== WHAT NEEDS TO BE DONE ==
Below are the entries; return every line among them that holds the word "CreateTime".

(PROVIDED DATA Opens)

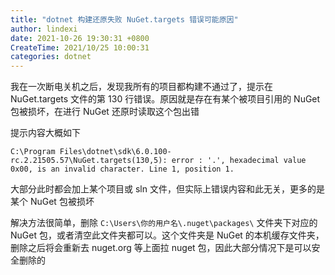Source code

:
 ```yaml
---
title: "dotnet 构建还原失败 NuGet.targets 错误可能原因"
author: lindexi
date: 2021-10-26 19:30:31 +0800
CreateTime: 2021/10/25 10:00:31
categories: dotnet
---
```


我在一次断电关机之后，发现我所有的项目都构建不通过了，提示在 NuGet.targets 文件的第 130 行错误。原因就是存在有某个被项目引用的 NuGet 包被损坏，在进行 NuGet 还原时读取这个包出错

<!--more-->


<!-- CreateTime:2021/10/25 10:00:31 -->

<!-- 发布 -->

提示内容大概如下

```
C:\Program Files\dotnet\sdk\6.0.100-rc.2.21505.57\NuGet.targets(130,5): error : '.', hexadecimal value 0x00, is an invalid character. Line 1, position 1.
```

大部分此时都会加上某个项目或 sln 文件，但实际上错误内容和此无关，更多的是某个 NuGet 包被损坏

解决方法很简单，删除 `C:\Users\你的用户名\.nuget\packages\` 文件夹下对应的 NuGet 包，或者清空此文件夹都可以。这个文件夹是 NuGet 的本机缓存文件夹，删除之后将会重新去 nuget.org 等上面拉 nuget 包，因此大部分情况下是可以安全删除的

(PROVIDED DATA Closes)

== ANSWER SECTION ==
CreateTime: 2021/10/25 10:00:31
<!-- CreateTime:2021/10/25 10:00:31 -->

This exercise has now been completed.